Just to dig deeper, is this because BloomFilter is part of Meta, and Meta
block always cached no matter what?
Or it is because the BloomFilter is in the upper level of the searchTree in
the code path I pasted? I guess that code path is actually for data block,
not meta block?
// Call HFile's caching block reader API. We always cache index
// blocks, otherwise we might get terrible performance.
boolean shouldCache = cacheBlocks || (lookupLevel <
searchTreeLevel);
BlockType expectedBlockType;
if (lookupLevel < searchTreeLevel - 1) {
expectedBlockType = BlockType.INTERMEDIATE_INDEX;
} else if (lookupLevel == searchTreeLevel - 1) {
expectedBlockType = BlockType.LEAF_INDEX;
} else {
// this also accounts for ENCODED_DATA
expectedBlockType = BlockType.DATA;
}
On Wed, Apr 16, 2014 at 4:59 PM, Ted Yu <[email protected]> wrote:
> bq. it is always cached on read even when per-family/per-query cacheBlocks
> is turned off.
>
> True.
>
>
> On Wed, Apr 16, 2014 at 4:41 PM, Tianying Chang <[email protected]> wrote:
>
> > Hi,
> >
> > We have a use case where some data are mostly random read, so it polluted
> > cache and caused big GC. It is better to turn off the block cache for
> those
> > data. So we are going to call setCacheBlocks(false) for those get(). We
> > know that the index will be still cached based on below code path, so we
> > are safe there. But it is not clear if BloomFilter belong to the level <
> > searchTreeLevel, and also get cached also.
> >
> > // Call HFile's caching block reader API. We always cache index
> > // blocks, otherwise we might get terrible performance.

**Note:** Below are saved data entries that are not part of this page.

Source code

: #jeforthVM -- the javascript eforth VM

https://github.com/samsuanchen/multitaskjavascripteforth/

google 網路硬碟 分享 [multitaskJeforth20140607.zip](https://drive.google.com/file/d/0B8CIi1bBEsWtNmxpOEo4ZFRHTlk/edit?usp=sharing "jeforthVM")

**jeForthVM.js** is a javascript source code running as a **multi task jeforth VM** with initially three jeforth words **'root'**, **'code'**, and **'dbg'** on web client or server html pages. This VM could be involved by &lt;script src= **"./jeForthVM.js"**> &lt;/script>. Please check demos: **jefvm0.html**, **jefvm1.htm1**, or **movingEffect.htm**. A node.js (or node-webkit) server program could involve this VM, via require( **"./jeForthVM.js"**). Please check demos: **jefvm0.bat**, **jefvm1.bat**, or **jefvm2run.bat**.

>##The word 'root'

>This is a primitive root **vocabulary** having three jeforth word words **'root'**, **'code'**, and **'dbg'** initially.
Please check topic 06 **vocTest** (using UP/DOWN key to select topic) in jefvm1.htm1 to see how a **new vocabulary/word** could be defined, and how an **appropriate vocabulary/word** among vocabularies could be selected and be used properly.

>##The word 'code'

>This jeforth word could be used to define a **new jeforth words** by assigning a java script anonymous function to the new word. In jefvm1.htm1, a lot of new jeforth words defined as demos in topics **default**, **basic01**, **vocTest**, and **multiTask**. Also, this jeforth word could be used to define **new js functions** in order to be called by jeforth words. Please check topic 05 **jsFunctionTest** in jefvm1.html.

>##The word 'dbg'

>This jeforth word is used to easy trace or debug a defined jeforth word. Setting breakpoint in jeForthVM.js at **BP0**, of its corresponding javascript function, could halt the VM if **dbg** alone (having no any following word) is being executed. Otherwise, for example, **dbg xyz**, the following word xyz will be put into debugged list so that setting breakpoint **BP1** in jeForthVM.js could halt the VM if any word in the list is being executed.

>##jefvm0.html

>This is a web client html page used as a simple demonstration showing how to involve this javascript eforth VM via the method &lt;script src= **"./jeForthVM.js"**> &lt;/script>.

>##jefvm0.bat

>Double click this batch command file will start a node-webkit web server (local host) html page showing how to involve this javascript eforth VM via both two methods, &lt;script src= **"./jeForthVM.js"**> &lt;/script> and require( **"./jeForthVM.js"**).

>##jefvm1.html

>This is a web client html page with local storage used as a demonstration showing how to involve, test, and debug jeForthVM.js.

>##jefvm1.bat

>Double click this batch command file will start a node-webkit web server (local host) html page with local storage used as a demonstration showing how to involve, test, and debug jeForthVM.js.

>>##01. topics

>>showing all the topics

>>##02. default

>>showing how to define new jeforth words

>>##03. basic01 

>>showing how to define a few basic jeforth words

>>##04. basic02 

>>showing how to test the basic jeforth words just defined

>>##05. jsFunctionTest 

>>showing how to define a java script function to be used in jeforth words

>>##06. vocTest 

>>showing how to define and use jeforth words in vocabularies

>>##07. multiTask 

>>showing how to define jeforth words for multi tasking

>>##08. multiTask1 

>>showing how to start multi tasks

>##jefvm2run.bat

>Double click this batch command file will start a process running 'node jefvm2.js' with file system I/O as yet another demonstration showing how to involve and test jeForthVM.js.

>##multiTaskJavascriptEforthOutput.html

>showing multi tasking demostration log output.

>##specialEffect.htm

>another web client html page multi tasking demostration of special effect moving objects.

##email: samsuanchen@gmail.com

> > boolean shouldCache = cacheBlocks || (lookupLevel <
> > searchTreeLevel);
> > BlockType expectedBlockType;
> > if (lookupLevel < searchTreeLevel - 1) {
> > expectedBlockType = BlockType.INTERMEDIATE_INDEX;
> > } else if (lookupLevel == searchTreeLevel - 1) {
> > expectedBlockType = BlockType.LEAF_INDEX;
> > } else {
> > // this also accounts for ENCODED_DATA
> > expectedBlockType = BlockType.DATA;
> > }
> >
> > Or I think because BloomFilter is part of Meta data, so it is always
> cached
> > on read even when per-family/per-query cacheBlocks is turned off. Am I
> > right?
> >
> > Thanks
> > Tian-Ying
> >
>